=== Begin Enclosure ===
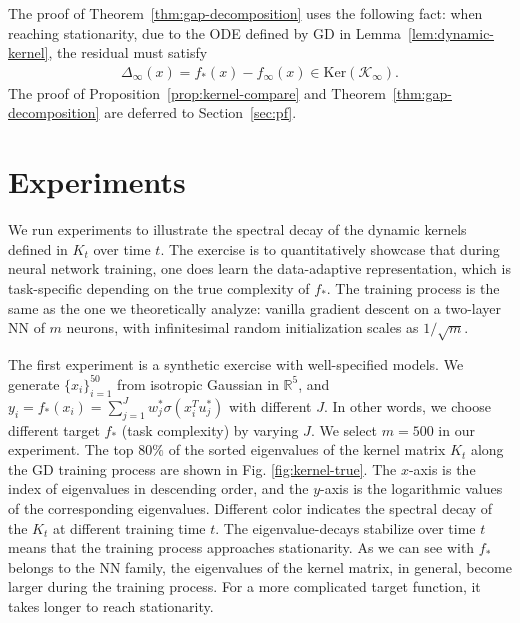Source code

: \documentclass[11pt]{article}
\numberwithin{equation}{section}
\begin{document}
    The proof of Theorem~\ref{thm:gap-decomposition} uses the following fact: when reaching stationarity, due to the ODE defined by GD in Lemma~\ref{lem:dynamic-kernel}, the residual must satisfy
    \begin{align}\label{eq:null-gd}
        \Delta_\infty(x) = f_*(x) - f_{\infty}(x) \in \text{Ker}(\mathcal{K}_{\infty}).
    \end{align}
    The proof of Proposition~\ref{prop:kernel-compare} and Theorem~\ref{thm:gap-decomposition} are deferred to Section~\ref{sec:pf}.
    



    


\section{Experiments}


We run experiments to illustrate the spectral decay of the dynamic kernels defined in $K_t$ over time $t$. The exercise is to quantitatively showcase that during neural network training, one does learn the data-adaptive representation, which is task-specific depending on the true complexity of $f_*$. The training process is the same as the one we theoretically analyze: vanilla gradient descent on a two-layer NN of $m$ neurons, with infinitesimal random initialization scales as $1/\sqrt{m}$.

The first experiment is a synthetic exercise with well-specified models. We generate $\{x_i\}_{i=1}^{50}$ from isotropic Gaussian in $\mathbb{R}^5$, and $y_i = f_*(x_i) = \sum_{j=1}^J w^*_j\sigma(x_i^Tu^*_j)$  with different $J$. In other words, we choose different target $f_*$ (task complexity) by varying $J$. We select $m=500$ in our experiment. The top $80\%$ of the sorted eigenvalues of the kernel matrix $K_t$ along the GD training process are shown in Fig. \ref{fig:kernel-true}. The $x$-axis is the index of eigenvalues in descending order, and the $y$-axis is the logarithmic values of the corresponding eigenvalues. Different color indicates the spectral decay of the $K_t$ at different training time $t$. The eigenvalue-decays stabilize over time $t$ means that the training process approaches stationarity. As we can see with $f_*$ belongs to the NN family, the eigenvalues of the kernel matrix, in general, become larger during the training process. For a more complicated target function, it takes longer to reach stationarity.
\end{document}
=== End Enclosure ===
=== Begin Enclosure ===
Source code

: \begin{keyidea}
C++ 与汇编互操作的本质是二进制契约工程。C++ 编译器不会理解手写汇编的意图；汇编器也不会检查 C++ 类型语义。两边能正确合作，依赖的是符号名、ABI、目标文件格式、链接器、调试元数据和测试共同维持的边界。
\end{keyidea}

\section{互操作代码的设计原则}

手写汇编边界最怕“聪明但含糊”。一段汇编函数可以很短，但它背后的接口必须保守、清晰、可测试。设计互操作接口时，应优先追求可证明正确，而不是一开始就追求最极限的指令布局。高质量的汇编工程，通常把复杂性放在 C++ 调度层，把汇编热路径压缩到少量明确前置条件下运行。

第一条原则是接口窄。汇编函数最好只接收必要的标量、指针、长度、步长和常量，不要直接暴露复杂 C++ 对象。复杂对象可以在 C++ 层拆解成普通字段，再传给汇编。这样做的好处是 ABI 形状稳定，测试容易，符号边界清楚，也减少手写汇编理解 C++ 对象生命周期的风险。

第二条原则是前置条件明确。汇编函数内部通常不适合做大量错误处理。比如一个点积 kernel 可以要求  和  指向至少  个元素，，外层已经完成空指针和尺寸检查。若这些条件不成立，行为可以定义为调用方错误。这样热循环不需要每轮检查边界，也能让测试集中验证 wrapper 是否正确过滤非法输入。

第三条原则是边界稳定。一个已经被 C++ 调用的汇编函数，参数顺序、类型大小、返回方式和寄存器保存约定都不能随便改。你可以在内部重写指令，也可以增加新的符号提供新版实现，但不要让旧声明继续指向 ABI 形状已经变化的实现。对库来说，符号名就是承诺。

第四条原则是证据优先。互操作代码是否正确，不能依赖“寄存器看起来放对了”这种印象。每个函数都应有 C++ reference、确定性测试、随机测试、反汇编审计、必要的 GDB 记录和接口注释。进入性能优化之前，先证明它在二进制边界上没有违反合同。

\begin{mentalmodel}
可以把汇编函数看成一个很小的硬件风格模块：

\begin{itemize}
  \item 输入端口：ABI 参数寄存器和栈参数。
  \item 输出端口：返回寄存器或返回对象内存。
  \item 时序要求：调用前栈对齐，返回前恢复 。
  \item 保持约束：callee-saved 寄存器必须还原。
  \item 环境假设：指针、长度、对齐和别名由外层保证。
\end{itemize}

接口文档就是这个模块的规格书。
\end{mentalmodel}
=== End Enclosure ===
=== Begin Enclosure ===
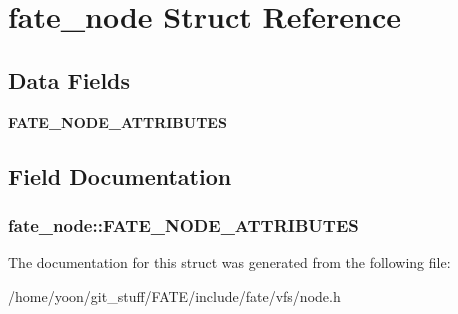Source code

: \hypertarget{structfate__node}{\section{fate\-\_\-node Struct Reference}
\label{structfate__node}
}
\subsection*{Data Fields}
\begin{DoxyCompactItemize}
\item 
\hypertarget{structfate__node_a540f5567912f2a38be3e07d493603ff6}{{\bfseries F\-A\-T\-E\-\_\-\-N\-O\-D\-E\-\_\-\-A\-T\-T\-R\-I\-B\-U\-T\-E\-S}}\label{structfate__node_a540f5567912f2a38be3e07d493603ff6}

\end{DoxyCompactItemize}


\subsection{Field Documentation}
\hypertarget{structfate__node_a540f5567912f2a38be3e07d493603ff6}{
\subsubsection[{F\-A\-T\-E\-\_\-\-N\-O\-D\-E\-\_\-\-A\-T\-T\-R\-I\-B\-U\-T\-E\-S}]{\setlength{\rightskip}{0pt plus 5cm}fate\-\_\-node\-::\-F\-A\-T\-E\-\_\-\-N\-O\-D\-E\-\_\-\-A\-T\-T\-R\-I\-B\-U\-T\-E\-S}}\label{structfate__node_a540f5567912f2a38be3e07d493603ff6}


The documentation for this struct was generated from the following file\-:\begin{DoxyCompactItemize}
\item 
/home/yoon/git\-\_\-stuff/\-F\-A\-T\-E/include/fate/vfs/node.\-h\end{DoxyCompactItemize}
=== End Enclosure ===
# Activity
If a line of the data contains "that", copy it out.

# Result of this exercise
We run experiments to illustrate the spectral decay of the dynamic kernels defined in $K_t$ over time $t$. The exercise is to quantitatively showcase that during neural network training, one does learn the data-adaptive representation, which is task-specific depending on the true complexity of $f_*$. The training process is the same as the one we theoretically analyze: vanilla gradient descent on a two-layer NN of $m$ neurons, with infinitesimal random initialization scales as $1/\sqrt{m}$.
The first experiment is a synthetic exercise with well-specified models. We generate $\{x_i\}_{i=1}^{50}$ from isotropic Gaussian in $\mathbb{R}^5$, and $y_i = f_*(x_i) = \sum_{j=1}^J w^*_j\sigma(x_i^Tu^*_j)$  with different $J$. In other words, we choose different target $f_*$ (task complexity) by varying $J$. We select $m=500$ in our experiment. The top $80\%$ of the sorted eigenvalues of the kernel matrix $K_t$ along the GD training process are shown in Fig. \ref{fig:kernel-true}. The $x$-axis is the index of eigenvalues in descending order, and the $y$-axis is the logarithmic values of the corresponding eigenvalues. Different color indicates the spectral decay of the $K_t$ at different training time $t$. The eigenvalue-decays stabilize over time $t$ means that the training process approaches stationarity. As we can see with $f_*$ belongs to the NN family, the eigenvalues of the kernel matrix, in general, become larger during the training process. For a more complicated target function, it takes longer to reach stationarity.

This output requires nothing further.